▶ _What is needed_
Leaving all pictures aside, copy exactly the lines from the start of the listing below through the line that contains "### 3. Start Development Server", and only those lines.

▶ _The data_
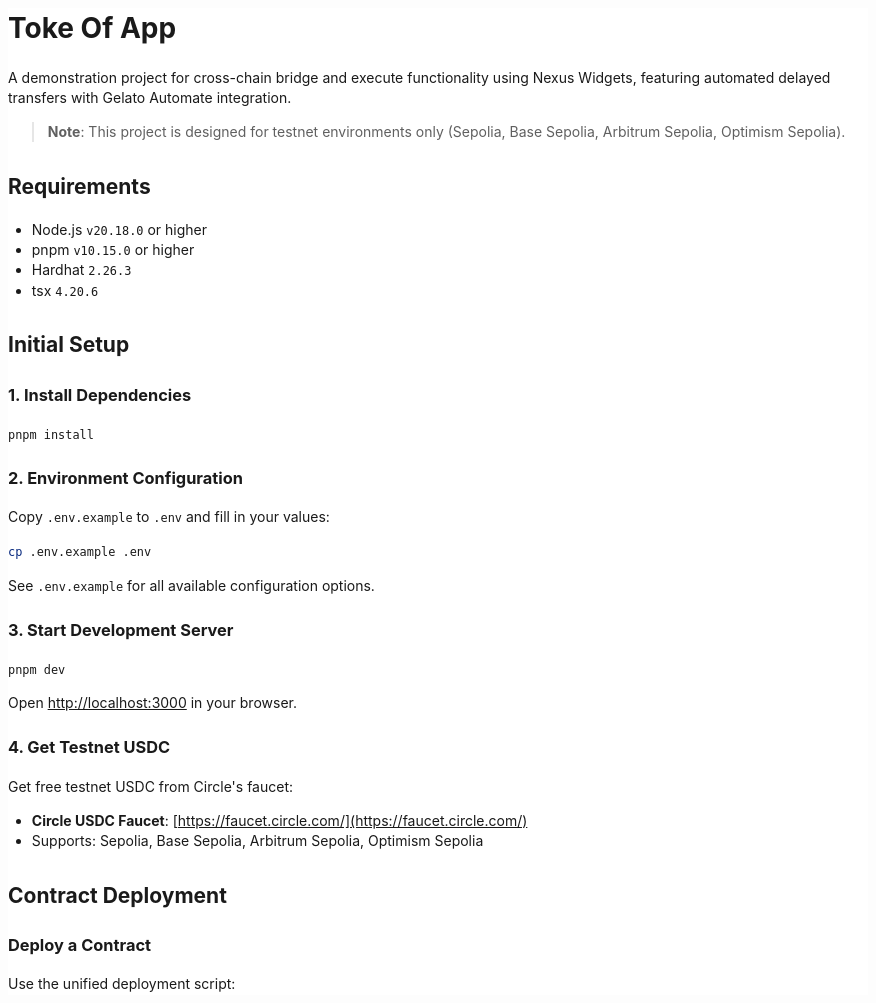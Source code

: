 # Toke Of App

A demonstration project for cross-chain bridge and execute functionality using Nexus Widgets, featuring automated delayed transfers with Gelato Automate integration.

> **Note**: This project is designed for testnet environments only (Sepolia, Base Sepolia, Arbitrum Sepolia, Optimism Sepolia).

## Requirements

- Node.js `v20.18.0` or higher
- pnpm `v10.15.0` or higher
- Hardhat `2.26.3`
- tsx `4.20.6`

## Initial Setup

### 1. Install Dependencies

```bash
pnpm install
```

### 2. Environment Configuration

Copy `.env.example` to `.env` and fill in your values:

```bash
cp .env.example .env
```

See `.env.example` for all available configuration options.

### 3. Start Development Server

```bash
pnpm dev
```

Open [http://localhost:3000](http://localhost:3000) in your browser.

### 4. Get Testnet USDC

Get free testnet USDC from Circle's faucet:
- **Circle USDC Faucet**: [https://faucet.circle.com/](https://faucet.circle.com/)
- Supports: Sepolia, Base Sepolia, Arbitrum Sepolia, Optimism Sepolia

## Contract Deployment

### Deploy a Contract

Use the unified deployment script:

▶ _Solution to this task_
Source code

: # Toke Of App

A demonstration project for cross-chain bridge and execute functionality using Nexus Widgets, featuring automated delayed transfers with Gelato Automate integration.

> **Note**: This project is designed for testnet environments only (Sepolia, Base Sepolia, Arbitrum Sepolia, Optimism Sepolia).

## Requirements

- Node.js `v20.18.0` or higher
- pnpm `v10.15.0` or higher
- Hardhat `2.26.3`
- tsx `4.20.6`

## Initial Setup

### 1. Install Dependencies

```bash
pnpm install
```

### 2. Environment Configuration

Copy `.env.example` to `.env` and fill in your values:

```bash
cp .env.example .env
```

See `.env.example` for all available configuration options.

### 3. Start Development Server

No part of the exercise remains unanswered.